→ **YOUR GOAL**
Wherever the string "Institute" shows up in the data below, copy the whole line.

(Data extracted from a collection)
********************
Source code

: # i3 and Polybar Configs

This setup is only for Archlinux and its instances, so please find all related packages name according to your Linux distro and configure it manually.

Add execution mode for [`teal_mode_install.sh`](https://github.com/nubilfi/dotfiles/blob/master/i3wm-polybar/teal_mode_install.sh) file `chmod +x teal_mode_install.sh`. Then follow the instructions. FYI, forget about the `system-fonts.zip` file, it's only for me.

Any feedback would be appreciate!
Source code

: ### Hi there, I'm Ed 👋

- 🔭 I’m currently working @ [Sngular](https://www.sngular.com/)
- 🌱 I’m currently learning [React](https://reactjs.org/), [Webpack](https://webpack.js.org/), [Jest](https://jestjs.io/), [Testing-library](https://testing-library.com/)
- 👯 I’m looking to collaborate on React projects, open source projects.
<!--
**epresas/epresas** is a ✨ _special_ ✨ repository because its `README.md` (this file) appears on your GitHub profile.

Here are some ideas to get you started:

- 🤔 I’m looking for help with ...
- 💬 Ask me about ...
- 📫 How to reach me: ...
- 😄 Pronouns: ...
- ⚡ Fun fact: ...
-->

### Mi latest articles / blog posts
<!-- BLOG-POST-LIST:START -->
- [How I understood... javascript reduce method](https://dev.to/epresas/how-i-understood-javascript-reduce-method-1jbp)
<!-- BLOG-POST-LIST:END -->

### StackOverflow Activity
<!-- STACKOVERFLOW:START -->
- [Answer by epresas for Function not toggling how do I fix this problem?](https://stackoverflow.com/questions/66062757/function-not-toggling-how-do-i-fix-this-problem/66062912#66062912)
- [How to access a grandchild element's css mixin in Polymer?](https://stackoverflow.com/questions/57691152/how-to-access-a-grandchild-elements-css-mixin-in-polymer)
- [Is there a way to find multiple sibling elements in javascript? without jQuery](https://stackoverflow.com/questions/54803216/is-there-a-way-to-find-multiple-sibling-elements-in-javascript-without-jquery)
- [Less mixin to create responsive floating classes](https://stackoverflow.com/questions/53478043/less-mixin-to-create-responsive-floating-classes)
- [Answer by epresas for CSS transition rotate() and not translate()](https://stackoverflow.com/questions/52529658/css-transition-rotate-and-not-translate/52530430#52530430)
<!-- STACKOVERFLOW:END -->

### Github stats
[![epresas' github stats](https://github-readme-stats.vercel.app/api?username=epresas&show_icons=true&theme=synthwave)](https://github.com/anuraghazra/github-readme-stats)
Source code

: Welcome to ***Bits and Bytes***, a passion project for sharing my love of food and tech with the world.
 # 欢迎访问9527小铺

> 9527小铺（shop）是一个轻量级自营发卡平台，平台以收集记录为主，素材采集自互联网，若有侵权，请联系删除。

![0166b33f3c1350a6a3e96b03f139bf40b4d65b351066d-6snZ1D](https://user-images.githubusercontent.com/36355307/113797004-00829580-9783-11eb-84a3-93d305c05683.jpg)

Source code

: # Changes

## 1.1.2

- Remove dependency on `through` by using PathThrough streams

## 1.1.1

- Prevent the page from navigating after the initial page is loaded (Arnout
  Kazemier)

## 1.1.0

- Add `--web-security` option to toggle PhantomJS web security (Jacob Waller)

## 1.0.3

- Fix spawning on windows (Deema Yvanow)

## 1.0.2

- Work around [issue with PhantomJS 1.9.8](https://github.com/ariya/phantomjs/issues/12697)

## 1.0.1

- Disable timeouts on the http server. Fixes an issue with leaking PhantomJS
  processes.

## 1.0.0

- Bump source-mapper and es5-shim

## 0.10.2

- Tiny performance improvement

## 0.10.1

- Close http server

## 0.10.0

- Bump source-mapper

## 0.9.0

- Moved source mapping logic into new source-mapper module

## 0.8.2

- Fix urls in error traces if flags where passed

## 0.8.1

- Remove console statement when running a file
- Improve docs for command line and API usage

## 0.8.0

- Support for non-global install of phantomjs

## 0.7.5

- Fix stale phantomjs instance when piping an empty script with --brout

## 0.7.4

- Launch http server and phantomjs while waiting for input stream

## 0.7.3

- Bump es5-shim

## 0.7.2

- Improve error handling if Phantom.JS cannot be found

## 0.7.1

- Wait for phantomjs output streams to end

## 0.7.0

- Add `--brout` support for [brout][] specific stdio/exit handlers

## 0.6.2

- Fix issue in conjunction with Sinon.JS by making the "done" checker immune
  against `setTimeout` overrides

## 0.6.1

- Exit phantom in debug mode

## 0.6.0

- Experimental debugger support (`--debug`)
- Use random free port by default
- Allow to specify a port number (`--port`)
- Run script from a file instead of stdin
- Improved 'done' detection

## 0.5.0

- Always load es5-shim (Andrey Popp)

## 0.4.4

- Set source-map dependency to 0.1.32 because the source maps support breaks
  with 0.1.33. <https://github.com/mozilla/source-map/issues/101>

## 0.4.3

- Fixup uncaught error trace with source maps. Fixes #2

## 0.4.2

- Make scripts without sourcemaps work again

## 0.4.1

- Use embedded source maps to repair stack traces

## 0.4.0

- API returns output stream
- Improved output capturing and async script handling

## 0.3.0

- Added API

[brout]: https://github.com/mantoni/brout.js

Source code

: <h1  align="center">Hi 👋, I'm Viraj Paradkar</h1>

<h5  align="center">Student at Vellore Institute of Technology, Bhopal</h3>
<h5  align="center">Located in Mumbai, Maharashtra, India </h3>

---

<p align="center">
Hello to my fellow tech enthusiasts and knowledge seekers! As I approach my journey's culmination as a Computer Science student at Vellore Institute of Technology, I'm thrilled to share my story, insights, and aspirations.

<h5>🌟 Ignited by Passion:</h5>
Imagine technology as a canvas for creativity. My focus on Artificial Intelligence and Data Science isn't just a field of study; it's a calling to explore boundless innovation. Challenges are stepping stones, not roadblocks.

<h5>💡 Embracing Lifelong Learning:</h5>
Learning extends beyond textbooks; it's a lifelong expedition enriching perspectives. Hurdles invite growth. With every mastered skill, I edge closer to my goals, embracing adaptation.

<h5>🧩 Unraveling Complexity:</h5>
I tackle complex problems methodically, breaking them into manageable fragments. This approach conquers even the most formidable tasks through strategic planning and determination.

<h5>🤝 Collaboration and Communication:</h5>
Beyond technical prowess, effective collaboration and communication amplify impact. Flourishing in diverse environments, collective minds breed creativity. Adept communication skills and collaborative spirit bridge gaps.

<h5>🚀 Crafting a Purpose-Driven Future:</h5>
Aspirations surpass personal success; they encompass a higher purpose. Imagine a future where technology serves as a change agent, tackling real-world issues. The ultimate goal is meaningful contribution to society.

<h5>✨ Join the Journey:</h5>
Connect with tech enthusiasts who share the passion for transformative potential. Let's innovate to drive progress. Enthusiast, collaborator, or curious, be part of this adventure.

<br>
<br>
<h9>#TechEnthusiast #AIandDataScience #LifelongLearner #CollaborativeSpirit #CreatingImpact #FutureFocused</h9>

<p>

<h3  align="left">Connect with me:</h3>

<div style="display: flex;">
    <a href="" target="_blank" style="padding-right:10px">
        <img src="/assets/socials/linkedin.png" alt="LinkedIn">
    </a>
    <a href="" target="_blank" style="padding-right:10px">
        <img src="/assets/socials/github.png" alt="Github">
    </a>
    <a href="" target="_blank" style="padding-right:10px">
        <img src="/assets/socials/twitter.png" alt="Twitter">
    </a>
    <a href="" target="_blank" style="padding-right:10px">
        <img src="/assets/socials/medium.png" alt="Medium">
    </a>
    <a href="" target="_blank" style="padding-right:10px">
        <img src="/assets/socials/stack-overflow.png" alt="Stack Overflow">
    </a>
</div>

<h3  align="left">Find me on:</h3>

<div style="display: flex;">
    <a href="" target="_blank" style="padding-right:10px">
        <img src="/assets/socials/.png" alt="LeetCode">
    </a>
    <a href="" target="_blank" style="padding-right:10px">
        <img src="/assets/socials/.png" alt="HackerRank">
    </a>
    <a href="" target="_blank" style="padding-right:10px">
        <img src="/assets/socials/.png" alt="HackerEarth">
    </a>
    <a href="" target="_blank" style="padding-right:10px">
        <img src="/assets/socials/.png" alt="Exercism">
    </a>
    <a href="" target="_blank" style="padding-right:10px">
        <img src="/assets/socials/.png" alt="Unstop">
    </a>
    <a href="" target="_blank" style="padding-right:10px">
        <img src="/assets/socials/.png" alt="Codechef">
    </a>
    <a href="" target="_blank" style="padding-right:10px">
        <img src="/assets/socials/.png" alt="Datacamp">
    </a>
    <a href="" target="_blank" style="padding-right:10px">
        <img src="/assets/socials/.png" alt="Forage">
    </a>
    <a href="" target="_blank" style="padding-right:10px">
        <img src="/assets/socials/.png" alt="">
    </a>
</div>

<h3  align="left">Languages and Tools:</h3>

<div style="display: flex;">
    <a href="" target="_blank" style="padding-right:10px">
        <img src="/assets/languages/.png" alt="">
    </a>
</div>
********************
→ **RESPONSE BOX**
<h5  align="center">Student at Vellore Institute of Technology, Bhopal</h3>
Hello to my fellow tech enthusiasts and knowledge seekers! As I approach my journey's culmination as a Computer Science student at Vellore Institute of Technology, I'm thrilled to share my story, insights, and aspirations.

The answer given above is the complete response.